**WHAT YOU HAVE TO DO**
Write out again, exactly as they appear, the lines from the start of the data below through the line with "In this paper"; no pictures.
● ● ● ●
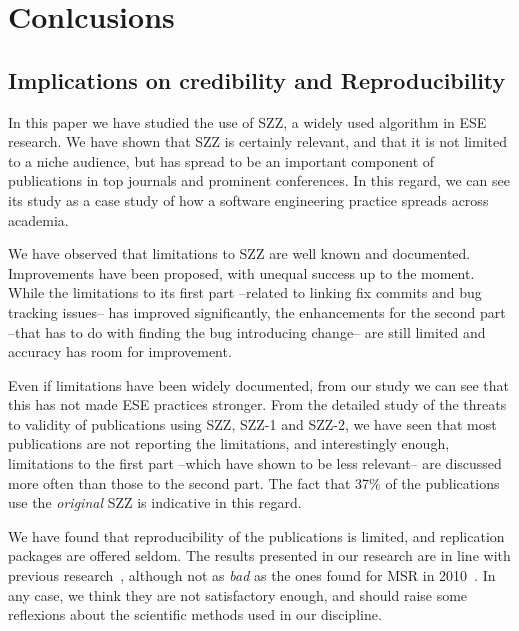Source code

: \documentclass[a4paper, 12pt]{book}
\begin{document}
\section{Conlcusions}
\subsection{Implications on credibility and Reproducibility}
\label{subsec:implications}
In this paper we have studied the use of SZZ, a widely used algorithm in ESE research. We have shown that SZZ is certainly relevant, and that it is not limited to a niche audience, but has spread to be an important component of publications in top journals and prominent conferences. In this regard, we can see its study as a case study of how a software engineering practice spreads across academia.

We have observed that limitations to SZZ are well known and documented. Improvements have been proposed, with unequal success up to the moment. While the limitations to its first part --related to linking fix commits and bug tracking issues-- has improved significantly, the enhancements for the second part --that has to do with finding the bug introducing change-- are still limited and accuracy has room for improvement.

Even if limitations have been widely documented, from our study we can see that this has not made ESE practices stronger. From the detailed study of the threats to validity of publications using SZZ, SZZ-1 and SZZ-2, we have seen that most publications are not reporting the limitations, and interestingly enough, limitations to the first part --which have shown to be less relevant-- are discussed more often than those to the second part. The fact that 37\% of the publications use the \emph{original} SZZ is indicative in this regard.

We have found that reproducibility of the publications is limited, and replication packages are offered seldom. The results presented in our research are in line with previous research~\cite{amann2015software}, although not as \emph{bad} as the ones found for MSR in 2010~\cite{robles2010replicating}. In any case, we think they are not satisfactory enough, and should raise some reflexions about the scientific methods used in our discipline.
\end{document}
● ● ● ●
**RESPONSE AREA**
Source code

: \documentclass[a4paper, 12pt]{book}
\begin{document}
\section{Conlcusions}
\subsection{Implications on credibility and Reproducibility}
\label{subsec:implications}
In this paper we have studied the use of SZZ, a widely used algorithm in ESE research. We have shown that SZZ is certainly relevant, and that it is not limited to a niche audience, but has spread to be an important component of publications in top journals and prominent conferences. In this regard, we can see its study as a case study of how a software engineering practice spreads across academia.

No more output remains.